Last year, in a poll on its social media platforms, UNICEF asked the public if they agreed that children have the right to live a violence-free life, which involves the elimination of “disciplinary” violence. Seventy-one per cent of the poll’s respondents stood in support of the statement and 29 per cent in opposition to it.
Most citizens who disagreed with the statement said they believed that “violent discipline is essential to a good upbringing”, as put by an individual on Facebook.
Many citizens went on to share their own stories of family violence, attributing it to “culture” and claiming that they “turned out as fine adults”.
Mohammad Naser, a medical fellow at the Cleveland Clinic, stressed that “disciplinary violence is just violence. There is nothing disciplinary about it. Its effects on children, which remain with them throughout their lives, have been documented and proven in numerous pieces of research. The Middle East needs to let go of this non-scientific cultural myth”.
A UNICEF study in 2018 showed that 1.2 million children in Jordan were subjected to child abuse at some point in their lives.
With regard to child labour, the results of the 2016 National Child Labour Survey have shown that the number of working children in Jordan reached nearly 76,000, accounting for 1.89 per cent of the total number of children in the age group between 5 and 17 years.
“One of the most important agenda of the Ministry of Social Development and the Ministry of Labour is to help rescue the children who are thrown by their families into the unjust world of child labour, and to bring them back to schools,” said Ministry of Social Development’s spokesperson Ashraf Khreis.

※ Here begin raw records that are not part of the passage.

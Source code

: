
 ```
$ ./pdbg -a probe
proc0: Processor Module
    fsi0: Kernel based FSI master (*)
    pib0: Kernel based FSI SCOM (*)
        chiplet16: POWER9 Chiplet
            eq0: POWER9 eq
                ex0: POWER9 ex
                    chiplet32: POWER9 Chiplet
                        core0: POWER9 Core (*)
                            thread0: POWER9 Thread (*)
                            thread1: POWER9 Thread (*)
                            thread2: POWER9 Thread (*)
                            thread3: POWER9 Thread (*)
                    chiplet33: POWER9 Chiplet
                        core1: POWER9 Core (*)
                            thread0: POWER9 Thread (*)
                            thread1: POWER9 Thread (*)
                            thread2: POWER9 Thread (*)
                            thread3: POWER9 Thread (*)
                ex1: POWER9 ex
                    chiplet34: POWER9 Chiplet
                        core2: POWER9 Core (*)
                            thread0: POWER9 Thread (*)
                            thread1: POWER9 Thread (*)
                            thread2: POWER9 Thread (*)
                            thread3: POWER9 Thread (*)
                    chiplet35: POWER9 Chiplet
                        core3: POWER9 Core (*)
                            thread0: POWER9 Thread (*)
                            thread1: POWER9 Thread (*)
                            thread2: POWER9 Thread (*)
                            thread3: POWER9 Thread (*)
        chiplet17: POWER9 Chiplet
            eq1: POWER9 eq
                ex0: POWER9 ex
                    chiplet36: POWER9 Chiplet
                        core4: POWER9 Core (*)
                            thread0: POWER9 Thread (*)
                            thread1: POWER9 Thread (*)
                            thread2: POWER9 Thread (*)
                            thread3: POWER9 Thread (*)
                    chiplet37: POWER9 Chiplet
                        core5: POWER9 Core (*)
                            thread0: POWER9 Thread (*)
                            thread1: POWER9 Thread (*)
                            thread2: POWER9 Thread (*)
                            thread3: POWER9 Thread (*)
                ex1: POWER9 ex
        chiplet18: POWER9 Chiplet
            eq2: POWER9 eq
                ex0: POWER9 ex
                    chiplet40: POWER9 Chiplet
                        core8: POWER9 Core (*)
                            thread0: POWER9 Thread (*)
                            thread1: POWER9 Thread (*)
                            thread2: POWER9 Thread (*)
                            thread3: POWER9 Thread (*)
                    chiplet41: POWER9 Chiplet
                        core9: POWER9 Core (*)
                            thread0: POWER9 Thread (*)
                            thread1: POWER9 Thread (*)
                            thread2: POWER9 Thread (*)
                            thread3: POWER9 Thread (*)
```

The pandemic, in particular, has exacerbated the social and economic challenges faced by the most vulnerable children and youth in Jordan.
A study carried out by UNICEF showed that, as a result of the pandemic, 17 per cent of children under the age of five have not received basic vaccinations, in addition to 23 per cent of sick children who did not receive the necessary medical care, “largely due to fear of transmission of the virus and the lack of financial capacity for treatment”.
The results of the study also showed that the pandemic revealed a gap in access to digital technologies for children in the most vulnerable families. The Ministry of Education’s data showed that at least 16 per cent of children in Jordan are unable to access the DARSAK platform, either due to a lack of access to technology or to the inability of parents to support their children in the process of distance learning.
A joint UN rapid assessment conducted in April found that 26 per cent of children from vulnerable families had no Internet access in their homes.
“Far more families in Jordan lack sufficient devices, connectivity, data and parental support to fully engage with distance learning,” said the UN.
“Under the leadership of the Ministry of Education, Jordan opened schools in September 2020 with structures and public health measures in place for dealing with COVID-19 effectively. The UN has provided guidance on how decisions to close or reopen schools can be made based on a risk-based approach that takes into account the epidemiological situation, public health measures, the capacity of schools and the impact on children,” said Anders Pedersen, UN Resident and Humanitarian Coordinator in Jordan, in previous remarks to The Jordan Times.
The Higher Population Council takes International Children’s Day as an opportunity to stress the “importance of ensuring that children grow up in a safe environment that guarantees their access to education, health and social protection services”.
“Investment in the economic empowerment of the youth and an increase in coordination between the relevant authorities to develop budgets that meet the needs of the child are crucial,” the council noted.